On 1 July 2022, ABC News used the 1985–2005 theme during the ABC's 90th Anniversary.


Further information: History of the Australian Broadcasting Corporation § The television era: 1956


In March 1985, the ABC refreshed its structure and look, when the 7 o'clock news and the following current affairs program (at that time, Nationwide) were combined to form The National, and moved to 6:30 pm.[27] After The National was deemed unsuccessful,[28] that same year the news was refreshed again with a new set, graphics, and theme.[citation needed]

In 1998, the set was updated, a new opener featuring a light blue globe and the ABC logo was introduced, and the theme remained the same but was tweaked. The graphics also changed to match the new look.[citation needed]

Ultimo Centre - the current head office of the service[29]

In 2005, a new look (along with theme music) was introduced. The new look made use of an orange and blue globe motif. At the same time the set and graphics received a major overhaul to fit in with this look. This package was used until 21 July 2010, a day before the launch of ABC News.[citation needed]

In January 2010, the ABC announced that a dedicated 24-hour digital television news channel, named ABC News would be launched during the year.[30] The new channel commenced preliminary broadcasting with a promo loop in early July 2010, with the ABC re-numbering ABC HD channel 20 to logical channel number 24. The channel was officially launched as ABC News 24 at 7:30 pm Australian Eastern Standard Time on 22 July 2010, and simulcast its first hour of transmission on ABC TV.[citation needed]

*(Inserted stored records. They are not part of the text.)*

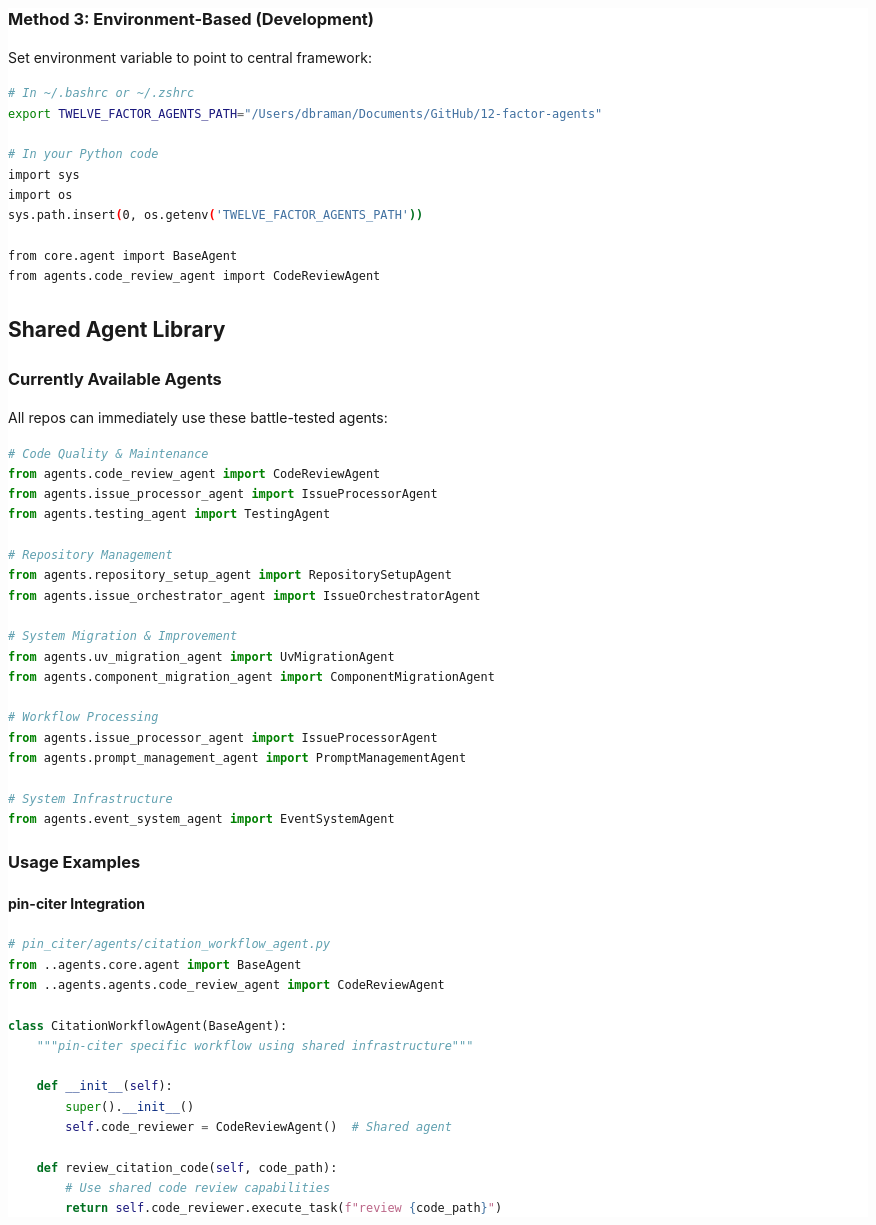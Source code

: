 ### Method 3: Environment-Based (Development)

Set environment variable to point to central framework:

```bash
# In ~/.bashrc or ~/.zshrc
export TWELVE_FACTOR_AGENTS_PATH="/Users/dbraman/Documents/GitHub/12-factor-agents"

# In your Python code
import sys
import os
sys.path.insert(0, os.getenv('TWELVE_FACTOR_AGENTS_PATH'))

from core.agent import BaseAgent
from agents.code_review_agent import CodeReviewAgent
```

## Shared Agent Library

### Currently Available Agents

All repos can immediately use these battle-tested agents:

```python
# Code Quality & Maintenance
from agents.code_review_agent import CodeReviewAgent
from agents.issue_processor_agent import IssueProcessorAgent  
from agents.testing_agent import TestingAgent

# Repository Management
from agents.repository_setup_agent import RepositorySetupAgent
from agents.issue_orchestrator_agent import IssueOrchestratorAgent

# System Migration & Improvement
from agents.uv_migration_agent import UvMigrationAgent
from agents.component_migration_agent import ComponentMigrationAgent

# Workflow Processing
from agents.issue_processor_agent import IssueProcessorAgent
from agents.prompt_management_agent import PromptManagementAgent

# System Infrastructure  
from agents.event_system_agent import EventSystemAgent
```

### Usage Examples

#### pin-citer Integration
```python
# pin_citer/agents/citation_workflow_agent.py
from ..agents.core.agent import BaseAgent
from ..agents.agents.code_review_agent import CodeReviewAgent

class CitationWorkflowAgent(BaseAgent):
    """pin-citer specific workflow using shared infrastructure"""
    
    def __init__(self):
        super().__init__()
        self.code_reviewer = CodeReviewAgent()  # Shared agent
        
    def review_citation_code(self, code_path):
        # Use shared code review capabilities
        return self.code_reviewer.execute_task(f"review {code_path}")
```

With the launch of ABC News on 22 July 2010, all 7 pm bulletins across Australia had a graphics overhaul to match the look of the new channel. The blue/orange globe style opener was replaced with a series of sliding panels, featuring images specific to each state. New sets were built in each capital city studio to match the ABC News 24 set and graphics were changed to match.[citation needed]

ABC News channel

Further information: ABC News (Australian TV channel)

The news bulletins such as ABC News Mornings, ABC News Afternoons, The World, and Weekend Breakfast are aired on ABC News along with its own 30- and 15-minute hourly bulletins.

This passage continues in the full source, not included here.